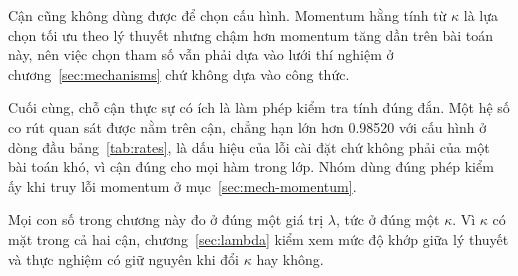 Cận cũng không dùng được để chọn cấu hình. Momentum hằng tính từ $\kappa$ là lựa
chọn tối ưu theo lý thuyết nhưng chậm hơn momentum tăng dần trên bài toán này,
nên việc chọn tham số vẫn phải dựa vào lưới thí nghiệm ở
chương~\ref{sec:mechanisms} chứ không dựa vào công thức.

Cuối cùng, chỗ cận thực sự có ích là làm phép kiểm tra tính đúng đắn. Một hệ số
co rút quan sát được nằm trên cận, chẳng hạn lớn hơn \num{0.98520} với cấu hình ở
dòng đầu bảng~\ref{tab:rates}, là dấu hiệu của lỗi cài đặt chứ không phải của một
bài toán khó, vì cận đúng cho mọi hàm trong lớp. Nhóm dùng đúng phép kiểm ấy khi
truy lỗi momentum ở mục~\ref{sec:mech-momentum}.

Mọi con số trong chương này đo ở đúng một giá trị $\lambda$, tức ở đúng một
$\kappa$. Vì $\kappa$ có mặt trong cả hai cận, chương~\ref{sec:lambda} kiểm xem
mức độ khớp giữa lý thuyết và thực nghiệm có giữ nguyên khi đổi $\kappa$ hay
không.
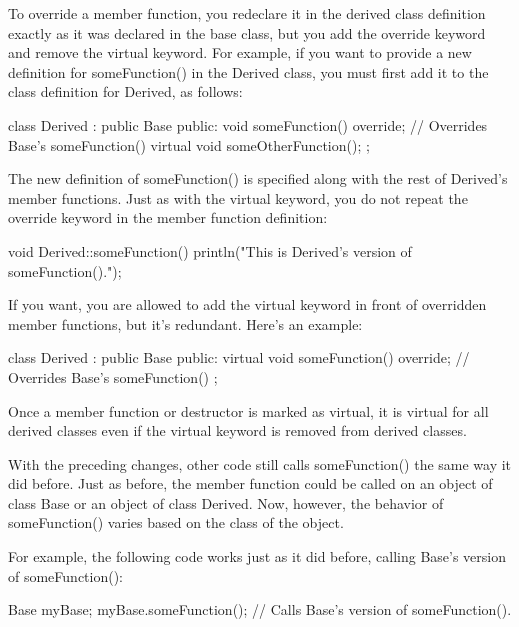 
To override a member function, you redeclare it in the derived class definition exactly as it was declared in the base class, but you add the override keyword and remove the virtual keyword. For example, if you want to provide a new definition for someFunction() in the Derived class, you must first add it to the class definition for Derived, as follows:

\begin{cpp}
class Derived : public Base
{
    public:
        void someFunction() override; // Overrides Base's someFunction()
        virtual void someOtherFunction();
};
\end{cpp}

The new definition of someFunction() is specified along with the rest of Derived’s member functions. Just as with the virtual keyword, you do not repeat the override keyword in the member function definition:

\begin{cpp}
void Derived::someFunction()
{
    println("This is Derived's version of someFunction().");
}
\end{cpp}

If you want, you are allowed to add the virtual keyword in front of overridden member functions, but it’s redundant. Here’s an example:

\begin{cpp}
class Derived : public Base
{
    public:
        virtual void someFunction() override; // Overrides Base's someFunction()
};
\end{cpp}

Once a member function or destructor is marked as virtual, it is virtual for all derived classes even if the virtual keyword is removed from derived classes.


With the preceding changes, other code still calls someFunction() the same way it did before. Just as before, the member function could be called on an object of class Base or an object of class Derived. Now, however, the behavior of someFunction() varies based on the class of the object.

For example, the following code works just as it did before, calling Base’s version of someFunction():

\begin{cpp}
Base myBase;
myBase.someFunction(); // Calls Base's version of someFunction().
\end{cpp}

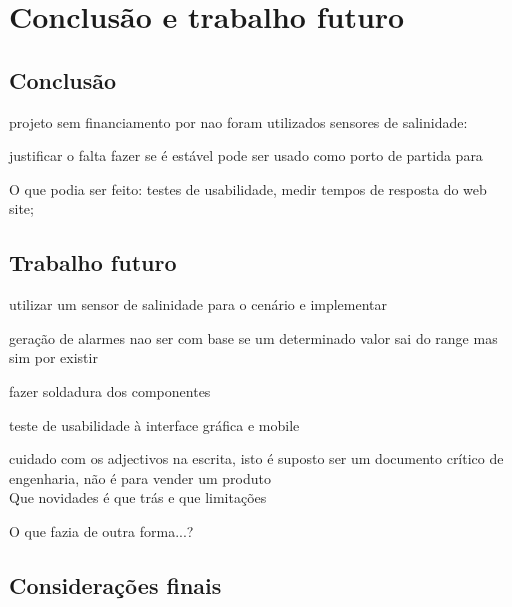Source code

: \chapter{Conclusão e trabalho futuro}


\section{Conclusão}


projeto sem financiamento por nao foram utilizados sensores de salinidade: 


justificar o falta fazer
se é estável pode ser usado como porto de partida para 

O que podia ser feito: testes de usabilidade, medir tempos de resposta do web site; 





\section{Trabalho futuro}


utilizar um sensor de salinidade para o cenário e implementar

geração de alarmes nao ser com base se um determinado valor sai do range mas sim por existir 

fazer soldadura dos componentes 



teste de usabilidade à interface gráfica e mobile 



cuidado com os adjectivos na escrita, isto é suposto ser um documento crítico de engenharia, não é para vender um produto\\


Que novidades é que trás e que limitações


O que fazia de outra forma...?






\section{Considerações finais}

§

▶ WHAT YOU HAVE TO DO
Please determine how many lines of the records above contain "para", and state that number only.

▶ RESULT
3